5 Tips for Public Speaking

Getting up on stage can be a terrifying experience for somebody who has little or no experience public speaking, however it doesn’t have to be.

If you are looking to increase your influence as a Leader, developing your public speaking skills is critical. Here are 5 tips that I’ve put together from over a decade of speaking to groups large and small, to help develop or improve your public speaking skills.

1. Consider your audience

As you can imagine, speaking to high school students vs. baby boomers requires using different vocabulary and vernacular to effectively communicate with them in a way that they will understand your message best.

If you are travelling for a speaking engagement, are there different social cues or taboos to include or eliminate?

2. Prepare your message

A simple way to begin your speech is start with the acronym, KDF. Know, Do, Feel.
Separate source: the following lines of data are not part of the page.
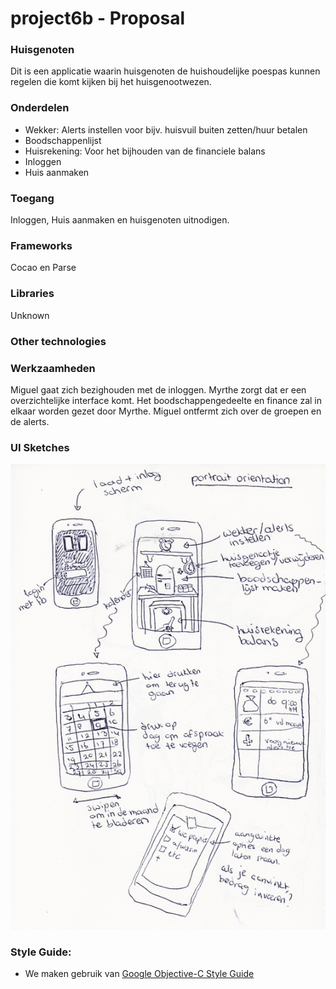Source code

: project6b - Proposal
==========
### Huisgenoten

Dit is een applicatie waarin huisgenoten de huishoudelijke poespas kunnen regelen die komt kijken bij het huisgenootwezen.

### Onderdelen
* Wekker:
Alerts instellen voor bijv. huisvuil buiten zetten/huur betalen
* Boodschappenlijst
* Huisrekening:
Voor het bijhouden van de financiele balans
* Inloggen
* Huis aanmaken


### Toegang
Inloggen,  Huis aanmaken en huisgenoten uitnodigen.
### Frameworks
Cocao en Parse
### Libraries
Unknown
### Other technologies


### Werkzaamheden
Miguel gaat zich bezighouden met de inloggen. Myrthe zorgt dat er een overzichtelijke interface komt. Het boodschappengedeelte en finance zal in elkaar worden gezet door Myrthe. Miguel ontfermt zich over de groepen en de alerts.

### UI Sketches
![GitHub Logo](https://github.com/mbil/project6b/blob/master/doc/UIsketch.jpg?raw=true)


### Style Guide:
- We maken gebruik van [Google Objective-C Style Guide][1]

[1]: http://google-styleguide.googlecode.com/svn/trunk/objcguide.xml
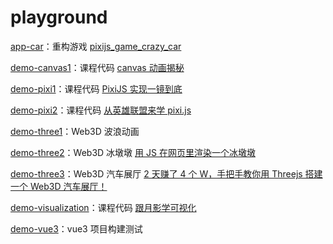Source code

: # playground

[app-car](https://aodazhang.com/project/playground/app-car.html)：重构游戏 [pixijs_game_crazy_car](https://github.com/Zion0707/pixijs_game_crazy_car)

[demo-canvas1](https://aodazhang.com/project/playground/demo-canvas1.html)：课程代码 [canvas 动画揭秘](https://study.miaov.com/study/remote/chapter/336)

[demo-pixi1](https://aodazhang.com/project/playground/demo-pixi1.html)：课程代码 [PixiJS 实现一镜到底](https://www.bilibili.com/video/av371580025/)

[demo-pixi2](https://aodazhang.com/project/playground/demo-pixi2.html)：课程代码 [从英雄联盟来学 pixi.js](https://juejin.cn/post/6937862827499749406)

[demo-three1](https://aodazhang.com/project/playground/demo-three1.html)：Web3D 波浪动画

[demo-three2](https://aodazhang.com/project/playground/demo-three2.html)：Web3D 冰墩墩 [用 JS 在网页里渲染一个冰墩墩](https://www.bilibili.com/video/BV17L4y1s7sv)

[demo-three3](https://aodazhang.com/project/playground/demo-three3.html)：Web3D 汽车展厅 [2 天赚了 4 个 W，手把手教你用 Threejs 搭建一个 Web3D 汽车展厅！](https://juejin.cn/post/6981249521258856456)

[demo-visualization](https://aodazhang.com/project/playground/demo-visualization.html)：课程代码 [跟月影学可视化](https://time.geekbang.org/column/intro/100053801)

[demo-vue3](https://aodazhang.com/project/playground/demo-vue3.html)：vue3 项目构建测试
What do you want your audience to know? What do you want them to do? How do you want them to feel?

Using KDF allows you to not only deliver a message, but also create a call to action while inspiring your audience by creating an emotion so they ‘buy-in’ to both you as a speaker and the topic you’re speaking about.
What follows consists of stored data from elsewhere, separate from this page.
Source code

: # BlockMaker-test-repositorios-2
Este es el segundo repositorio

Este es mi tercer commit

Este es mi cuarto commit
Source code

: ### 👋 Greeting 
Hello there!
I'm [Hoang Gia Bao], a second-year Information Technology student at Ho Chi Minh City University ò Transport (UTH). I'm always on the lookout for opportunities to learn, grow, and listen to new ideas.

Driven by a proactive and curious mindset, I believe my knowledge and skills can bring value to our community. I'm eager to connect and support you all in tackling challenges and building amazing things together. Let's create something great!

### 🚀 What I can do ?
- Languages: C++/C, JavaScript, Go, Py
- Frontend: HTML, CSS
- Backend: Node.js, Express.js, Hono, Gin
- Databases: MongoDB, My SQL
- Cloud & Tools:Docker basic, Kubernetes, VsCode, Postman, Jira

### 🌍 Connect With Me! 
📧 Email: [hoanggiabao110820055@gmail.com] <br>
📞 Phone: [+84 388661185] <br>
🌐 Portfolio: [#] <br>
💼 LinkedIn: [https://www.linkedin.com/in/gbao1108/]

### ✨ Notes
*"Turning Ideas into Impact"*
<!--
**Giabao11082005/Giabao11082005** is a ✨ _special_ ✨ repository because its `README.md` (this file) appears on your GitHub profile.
3. Practice, practice, practice

You don’t need any notes on stage when you’ve spent time practicing your bullet points and through-line. Practice = confidence.

4. Pretend like you’re talking to ONE person

If you’re on a stage with bright lights, you probably can’t see anybody in the audience – so how do you create a connection?
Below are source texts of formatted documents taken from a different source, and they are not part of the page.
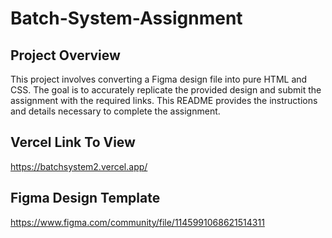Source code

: # Batch-System-Assignment

## Project Overview

This project involves converting a Figma design file into pure HTML and CSS. The goal is to accurately replicate the provided design and submit the assignment with the required links. This README provides the instructions and details necessary to complete the assignment.

## Vercel Link To View
https://batchsystem2.vercel.app/

## Figma Design Template
https://www.figma.com/community/file/1145991068621514311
Think about who in your life needs that message. If you can mentally envision one person (although you’re in front of 10, 100 or 1000+ people) your message will be delivered more authentically.

5. Record your speech and get feedback

The most important, and hardest, thing to do is to go back and listen and watch your speech. No matter how uncomfortable it is to watch yourself, its valuable to see your body language, timing, voice projection etc.

Next, ask for candid feedback. Spot check your work, and ask: What’s the message I was trying to deliver? What do you think I was trying to get people to do? What was I trying to get people to feel? If they offer answers that were way off, then it’s a good opportunity to adjust your next speaking opportunity

Every opportunity to speak is an opportunity to get better. Good luck!